Premier declares Midway an example for B.C.
British Columbia Premier Christy Clark made an unprecedented visit to the Midway Mill, Monday, Feb. 6 to appreciate and learn from what the community has done to keep their mill running.
She toured the facility, spoke to the more than 30 employees who came in to meet her and learned a lot about what it took to get the mill running again, after it’s closure in 2007 by Pope and Talbot. She was accompained by two cabinet ministers, the Speaker of the House, local councillors and MLA Boundary Similkamean John Slater.
“(The Midway mill) is such a perfect example of what happens when we work together and this mill is a product of ingenuity, imagination and a lot of courage on the part of local people who wanted to find a way to get the mill back open,” said Clark during a private interview with the Boundary Sentinel.
“There are more examples in British Columbia’s history of where that hasn’t happened and mills have been closed. So, I wanted to come and visit because my government’s central focus is in making sure we can put families to work and people to work so they can put food on the table for their kids and this is a great example of how you can preserve jobs in a community.”
During the tour, Clark was able to see the kind of wood being milled on site and she met with local politicians and stakeholders to discuss the challenges and lessons they learned to get the mill operational again.
“Wow, we were very excited,” said Midway mayor Randy Kappes. “It was a great day … She showed a real appreciation for all the work our community did to get things going.”

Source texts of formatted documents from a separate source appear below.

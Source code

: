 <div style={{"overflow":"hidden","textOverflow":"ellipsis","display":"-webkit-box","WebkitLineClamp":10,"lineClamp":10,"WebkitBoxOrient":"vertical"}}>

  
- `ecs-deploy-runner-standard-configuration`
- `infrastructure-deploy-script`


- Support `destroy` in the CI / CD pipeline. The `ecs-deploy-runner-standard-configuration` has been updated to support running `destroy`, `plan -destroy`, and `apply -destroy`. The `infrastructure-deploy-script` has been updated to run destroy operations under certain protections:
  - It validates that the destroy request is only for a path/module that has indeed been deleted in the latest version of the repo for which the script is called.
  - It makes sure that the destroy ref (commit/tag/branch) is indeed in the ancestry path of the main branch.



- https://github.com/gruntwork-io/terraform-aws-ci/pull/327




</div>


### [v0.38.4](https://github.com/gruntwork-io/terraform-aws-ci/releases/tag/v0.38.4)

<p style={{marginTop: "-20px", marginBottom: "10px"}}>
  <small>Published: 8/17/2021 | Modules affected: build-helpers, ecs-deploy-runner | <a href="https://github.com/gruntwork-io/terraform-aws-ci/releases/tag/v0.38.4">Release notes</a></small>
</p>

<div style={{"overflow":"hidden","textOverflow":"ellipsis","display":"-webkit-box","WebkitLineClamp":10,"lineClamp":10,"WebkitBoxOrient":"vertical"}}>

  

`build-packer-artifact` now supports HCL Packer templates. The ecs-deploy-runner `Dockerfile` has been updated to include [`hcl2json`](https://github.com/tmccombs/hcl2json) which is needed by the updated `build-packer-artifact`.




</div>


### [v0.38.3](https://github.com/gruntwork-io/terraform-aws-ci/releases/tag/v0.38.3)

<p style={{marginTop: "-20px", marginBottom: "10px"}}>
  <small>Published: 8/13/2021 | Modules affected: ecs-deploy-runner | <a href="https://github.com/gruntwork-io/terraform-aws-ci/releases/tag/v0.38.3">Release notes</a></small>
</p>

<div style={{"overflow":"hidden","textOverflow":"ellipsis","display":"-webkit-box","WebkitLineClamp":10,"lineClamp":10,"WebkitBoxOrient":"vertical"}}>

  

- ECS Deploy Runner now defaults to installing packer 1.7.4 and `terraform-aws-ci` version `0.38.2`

Kappes presented Clark with a pin from the village so she could remember her visit. Clark said this was the first time a Premier had visited Midway.
“Not only am I the first Premier to Midway, I am the first Premier to have brought with her two cabinet ministers, the speaker of the house, and two MLAs,” she said. “I think it speaks to the importance of the mill to the province for such a big contingent of government representatives to come to it to see what they’re doing there.”
As part of her tour, Clark also wanted to hear about the challenges Midway faced when dealing with the government, and how her government can make the process easier for other communities facing the same issues.
Financing was a challenge the community had to overcome, including some possibly unneccesary hurdles by the government.
“There are some rules within the Ministry of Finance, which have made putting this deal together more difficult than it needed to be, so I’d like to find a way to address some of those,” said Clark. “John Slater has been a tireless figher for this mill and John and I are going to work together to find some solutions for this mill.”
Timber supply is one of the biggest challenges facing the mill today, said Clark.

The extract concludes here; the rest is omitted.